Description of the task |
Please produce a character-exact copy of the listing that follows, omitting all images.

Available data |
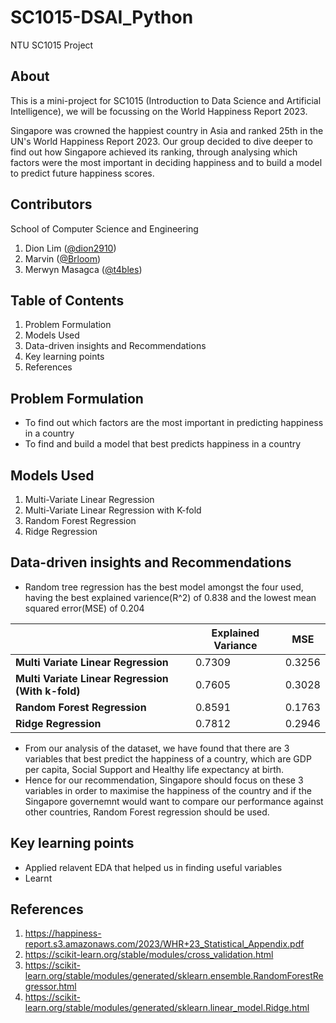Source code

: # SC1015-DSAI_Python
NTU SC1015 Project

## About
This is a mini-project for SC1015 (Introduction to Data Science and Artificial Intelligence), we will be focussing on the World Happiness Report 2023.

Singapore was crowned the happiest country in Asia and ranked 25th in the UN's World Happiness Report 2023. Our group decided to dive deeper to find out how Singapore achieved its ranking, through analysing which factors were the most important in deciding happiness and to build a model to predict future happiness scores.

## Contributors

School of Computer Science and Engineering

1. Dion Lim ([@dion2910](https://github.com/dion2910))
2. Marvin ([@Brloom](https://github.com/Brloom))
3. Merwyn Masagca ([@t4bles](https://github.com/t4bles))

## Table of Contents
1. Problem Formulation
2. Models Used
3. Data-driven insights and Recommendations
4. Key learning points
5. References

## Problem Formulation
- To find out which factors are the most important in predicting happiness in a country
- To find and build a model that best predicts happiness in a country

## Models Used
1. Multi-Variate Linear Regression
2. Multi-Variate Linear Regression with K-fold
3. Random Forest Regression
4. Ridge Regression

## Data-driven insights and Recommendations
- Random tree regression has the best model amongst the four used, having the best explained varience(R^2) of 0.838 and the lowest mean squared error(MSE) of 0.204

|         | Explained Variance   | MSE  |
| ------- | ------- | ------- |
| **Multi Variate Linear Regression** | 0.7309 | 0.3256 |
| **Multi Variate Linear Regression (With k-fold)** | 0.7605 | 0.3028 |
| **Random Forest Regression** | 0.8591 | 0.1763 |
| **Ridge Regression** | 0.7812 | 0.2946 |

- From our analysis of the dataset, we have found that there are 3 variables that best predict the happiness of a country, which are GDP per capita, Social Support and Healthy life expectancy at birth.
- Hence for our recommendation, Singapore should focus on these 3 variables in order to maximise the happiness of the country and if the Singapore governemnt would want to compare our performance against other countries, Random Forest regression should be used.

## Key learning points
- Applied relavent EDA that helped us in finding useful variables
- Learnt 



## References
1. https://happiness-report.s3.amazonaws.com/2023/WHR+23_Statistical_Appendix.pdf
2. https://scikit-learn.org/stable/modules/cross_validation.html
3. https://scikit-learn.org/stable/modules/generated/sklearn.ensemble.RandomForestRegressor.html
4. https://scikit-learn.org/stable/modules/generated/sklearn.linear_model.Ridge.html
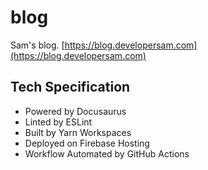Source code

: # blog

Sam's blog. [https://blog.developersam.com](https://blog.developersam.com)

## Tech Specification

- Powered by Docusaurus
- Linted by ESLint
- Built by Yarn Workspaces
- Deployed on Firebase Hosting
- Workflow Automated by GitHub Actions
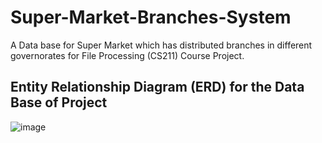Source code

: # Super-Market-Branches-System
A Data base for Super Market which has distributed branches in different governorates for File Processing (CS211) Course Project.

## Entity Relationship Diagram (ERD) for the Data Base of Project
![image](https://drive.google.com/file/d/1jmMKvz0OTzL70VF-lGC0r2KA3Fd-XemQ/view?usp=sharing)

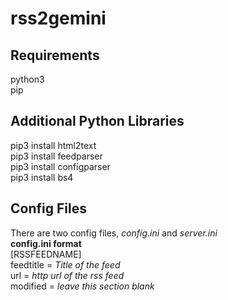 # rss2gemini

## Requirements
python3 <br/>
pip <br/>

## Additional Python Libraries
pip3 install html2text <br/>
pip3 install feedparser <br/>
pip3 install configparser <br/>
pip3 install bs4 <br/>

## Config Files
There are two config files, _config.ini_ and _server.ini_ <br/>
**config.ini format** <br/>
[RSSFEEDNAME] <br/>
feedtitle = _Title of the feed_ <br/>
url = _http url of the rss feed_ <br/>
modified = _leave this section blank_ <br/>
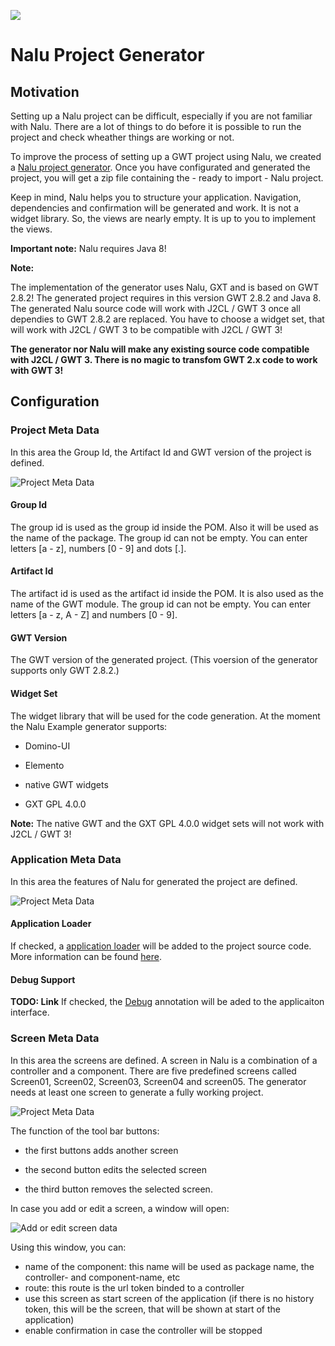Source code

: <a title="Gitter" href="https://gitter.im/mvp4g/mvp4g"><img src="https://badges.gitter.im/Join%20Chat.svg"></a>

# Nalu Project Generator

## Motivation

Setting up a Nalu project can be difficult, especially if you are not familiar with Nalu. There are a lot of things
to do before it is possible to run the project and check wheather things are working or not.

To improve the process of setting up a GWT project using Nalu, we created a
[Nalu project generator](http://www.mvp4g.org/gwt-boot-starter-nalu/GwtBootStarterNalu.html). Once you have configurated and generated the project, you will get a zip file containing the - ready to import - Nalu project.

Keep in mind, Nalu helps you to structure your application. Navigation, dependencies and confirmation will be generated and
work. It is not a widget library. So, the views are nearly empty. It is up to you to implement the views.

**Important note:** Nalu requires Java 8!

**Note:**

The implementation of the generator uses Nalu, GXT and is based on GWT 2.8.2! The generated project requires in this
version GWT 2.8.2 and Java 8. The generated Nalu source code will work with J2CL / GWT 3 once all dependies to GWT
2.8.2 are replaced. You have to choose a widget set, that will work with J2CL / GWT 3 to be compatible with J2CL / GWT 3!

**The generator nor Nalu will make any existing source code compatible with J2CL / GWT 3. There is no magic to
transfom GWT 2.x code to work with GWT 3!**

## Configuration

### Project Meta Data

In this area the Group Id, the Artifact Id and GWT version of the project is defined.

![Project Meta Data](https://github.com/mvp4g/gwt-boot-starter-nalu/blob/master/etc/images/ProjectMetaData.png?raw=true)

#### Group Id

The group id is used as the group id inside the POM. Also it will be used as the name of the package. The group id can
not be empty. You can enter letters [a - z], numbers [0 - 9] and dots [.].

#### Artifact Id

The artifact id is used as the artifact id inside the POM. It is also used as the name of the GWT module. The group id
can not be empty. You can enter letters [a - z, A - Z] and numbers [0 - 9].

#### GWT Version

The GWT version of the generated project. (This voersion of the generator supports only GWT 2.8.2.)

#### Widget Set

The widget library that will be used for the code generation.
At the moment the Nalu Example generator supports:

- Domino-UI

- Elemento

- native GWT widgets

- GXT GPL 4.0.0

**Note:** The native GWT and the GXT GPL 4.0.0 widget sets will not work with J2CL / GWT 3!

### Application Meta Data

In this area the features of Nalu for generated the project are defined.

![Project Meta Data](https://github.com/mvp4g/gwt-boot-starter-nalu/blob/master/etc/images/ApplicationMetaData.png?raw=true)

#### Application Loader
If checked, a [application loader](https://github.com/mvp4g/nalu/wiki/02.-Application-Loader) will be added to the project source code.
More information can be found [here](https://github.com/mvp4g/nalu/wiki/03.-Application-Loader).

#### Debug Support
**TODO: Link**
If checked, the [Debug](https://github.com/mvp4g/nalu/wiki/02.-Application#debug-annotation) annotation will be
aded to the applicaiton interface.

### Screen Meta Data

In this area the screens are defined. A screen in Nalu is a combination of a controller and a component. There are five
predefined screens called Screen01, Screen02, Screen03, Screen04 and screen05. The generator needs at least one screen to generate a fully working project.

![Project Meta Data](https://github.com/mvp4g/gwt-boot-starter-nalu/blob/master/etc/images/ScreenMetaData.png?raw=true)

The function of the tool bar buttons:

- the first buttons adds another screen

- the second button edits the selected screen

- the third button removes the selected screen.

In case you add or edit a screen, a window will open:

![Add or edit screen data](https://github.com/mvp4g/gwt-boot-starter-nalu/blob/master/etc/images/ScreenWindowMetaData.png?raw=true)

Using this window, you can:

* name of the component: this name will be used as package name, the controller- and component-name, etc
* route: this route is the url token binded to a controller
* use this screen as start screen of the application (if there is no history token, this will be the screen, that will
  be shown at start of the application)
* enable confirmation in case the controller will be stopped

Task output |
Source code

: # SC1015-DSAI_Python
NTU SC1015 Project

## About
This is a mini-project for SC1015 (Introduction to Data Science and Artificial Intelligence), we will be focussing on the World Happiness Report 2023.

Singapore was crowned the happiest country in Asia and ranked 25th in the UN's World Happiness Report 2023. Our group decided to dive deeper to find out how Singapore achieved its ranking, through analysing which factors were the most important in deciding happiness and to build a model to predict future happiness scores.

## Contributors

School of Computer Science and Engineering

1. Dion Lim ([@dion2910](https://github.com/dion2910))
2. Marvin ([@Brloom](https://github.com/Brloom))
3. Merwyn Masagca ([@t4bles](https://github.com/t4bles))

## Table of Contents
1. Problem Formulation
2. Models Used
3. Data-driven insights and Recommendations
4. Key learning points
5. References

## Problem Formulation
- To find out which factors are the most important in predicting happiness in a country
- To find and build a model that best predicts happiness in a country

## Models Used
1. Multi-Variate Linear Regression
2. Multi-Variate Linear Regression with K-fold
3. Random Forest Regression
4. Ridge Regression

## Data-driven insights and Recommendations
- Random tree regression has the best model amongst the four used, having the best explained varience(R^2) of 0.838 and the lowest mean squared error(MSE) of 0.204

|         | Explained Variance   | MSE  |
| ------- | ------- | ------- |
| **Multi Variate Linear Regression** | 0.7309 | 0.3256 |
| **Multi Variate Linear Regression (With k-fold)** | 0.7605 | 0.3028 |
| **Random Forest Regression** | 0.8591 | 0.1763 |
| **Ridge Regression** | 0.7812 | 0.2946 |

- From our analysis of the dataset, we have found that there are 3 variables that best predict the happiness of a country, which are GDP per capita, Social Support and Healthy life expectancy at birth.
- Hence for our recommendation, Singapore should focus on these 3 variables in order to maximise the happiness of the country and if the Singapore governemnt would want to compare our performance against other countries, Random Forest regression should be used.

## Key learning points
- Applied relavent EDA that helped us in finding useful variables
- Learnt 



## References
1. https://happiness-report.s3.amazonaws.com/2023/WHR+23_Statistical_Appendix.pdf
2. https://scikit-learn.org/stable/modules/cross_validation.html
3. https://scikit-learn.org/stable/modules/generated/sklearn.ensemble.RandomForestRegressor.html
4. https://scikit-learn.org/stable/modules/generated/sklearn.linear_model.Ridge.html
Source code

: # blog

Sam's blog. [https://blog.developersam.com](https://blog.developersam.com)

## Tech Specification

- Powered by Docusaurus
- Linted by ESLint
- Built by Yarn Workspaces
- Deployed on Firebase Hosting
- Workflow Automated by GitHub Actions
Source code

: # Super-Market-Branches-System
A Data base for Super Market which has distributed branches in different governorates for File Processing (CS211) Course Project.

## Entity Relationship Diagram (ERD) for the Data Base of Project
![image](https://drive.google.com/file/d/1jmMKvz0OTzL70VF-lGC0r2KA3Fd-XemQ/view?usp=sharing)

 # rss2gemini

## Requirements
python3 <br/>
pip <br/>

## Additional Python Libraries
pip3 install html2text <br/>
pip3 install feedparser <br/>
pip3 install configparser <br/>
pip3 install bs4 <br/>

## Config Files
There are two config files, _config.ini_ and _server.ini_ <br/>
**config.ini format** <br/>
[RSSFEEDNAME] <br/>
feedtitle = _Title of the feed_ <br/>
url = _http url of the rss feed_ <br/>
modified = _leave this section blank_ <br/>
Source code

: <a title="Gitter" href="https://gitter.im/mvp4g/mvp4g"><img src="https://badges.gitter.im/Join%20Chat.svg"></a>

# Nalu Project Generator

## Motivation

Setting up a Nalu project can be difficult, especially if you are not familiar with Nalu. There are a lot of things
to do before it is possible to run the project and check wheather things are working or not.

To improve the process of setting up a GWT project using Nalu, we created a
[Nalu project generator](http://www.mvp4g.org/gwt-boot-starter-nalu/GwtBootStarterNalu.html). Once you have configurated and generated the project, you will get a zip file containing the - ready to import - Nalu project.

Keep in mind, Nalu helps you to structure your application. Navigation, dependencies and confirmation will be generated and
work. It is not a widget library. So, the views are nearly empty. It is up to you to implement the views.

**Important note:** Nalu requires Java 8!

**Note:**

The implementation of the generator uses Nalu, GXT and is based on GWT 2.8.2! The generated project requires in this
version GWT 2.8.2 and Java 8. The generated Nalu source code will work with J2CL / GWT 3 once all dependies to GWT
2.8.2 are replaced. You have to choose a widget set, that will work with J2CL / GWT 3 to be compatible with J2CL / GWT 3!

**The generator nor Nalu will make any existing source code compatible with J2CL / GWT 3. There is no magic to
transfom GWT 2.x code to work with GWT 3!**

## Configuration

### Project Meta Data

In this area the Group Id, the Artifact Id and GWT version of the project is defined.

![Project Meta Data](https://github.com/mvp4g/gwt-boot-starter-nalu/blob/master/etc/images/ProjectMetaData.png?raw=true)

#### Group Id

The group id is used as the group id inside the POM. Also it will be used as the name of the package. The group id can
not be empty. You can enter letters [a - z], numbers [0 - 9] and dots [.].

#### Artifact Id

The artifact id is used as the artifact id inside the POM. It is also used as the name of the GWT module. The group id
can not be empty. You can enter letters [a - z, A - Z] and numbers [0 - 9].

#### GWT Version

The GWT version of the generated project. (This voersion of the generator supports only GWT 2.8.2.)

#### Widget Set

The widget library that will be used for the code generation.
At the moment the Nalu Example generator supports:

- Domino-UI

- Elemento

- native GWT widgets

- GXT GPL 4.0.0

**Note:** The native GWT and the GXT GPL 4.0.0 widget sets will not work with J2CL / GWT 3!

### Application Meta Data

In this area the features of Nalu for generated the project are defined.

![Project Meta Data](https://github.com/mvp4g/gwt-boot-starter-nalu/blob/master/etc/images/ApplicationMetaData.png?raw=true)

#### Application Loader
If checked, a [application loader](https://github.com/mvp4g/nalu/wiki/02.-Application-Loader) will be added to the project source code.
More information can be found [here](https://github.com/mvp4g/nalu/wiki/03.-Application-Loader).

#### Debug Support
**TODO: Link**
If checked, the [Debug](https://github.com/mvp4g/nalu/wiki/02.-Application#debug-annotation) annotation will be
aded to the applicaiton interface.

### Screen Meta Data

In this area the screens are defined. A screen in Nalu is a combination of a controller and a component. There are five
predefined screens called Screen01, Screen02, Screen03, Screen04 and screen05. The generator needs at least one screen to generate a fully working project.

![Project Meta Data](https://github.com/mvp4g/gwt-boot-starter-nalu/blob/master/etc/images/ScreenMetaData.png?raw=true)

The function of the tool bar buttons:

- the first buttons adds another screen

- the second button edits the selected screen

- the third button removes the selected screen.

In case you add or edit a screen, a window will open:

![Add or edit screen data](https://github.com/mvp4g/gwt-boot-starter-nalu/blob/master/etc/images/ScreenWindowMetaData.png?raw=true)

Using this window, you can:

* name of the component: this name will be used as package name, the controller- and component-name, etc
* route: this route is the url token binded to a controller
* use this screen as start screen of the application (if there is no history token, this will be the screen, that will
  be shown at start of the application)
* enable confirmation in case the controller will be stopped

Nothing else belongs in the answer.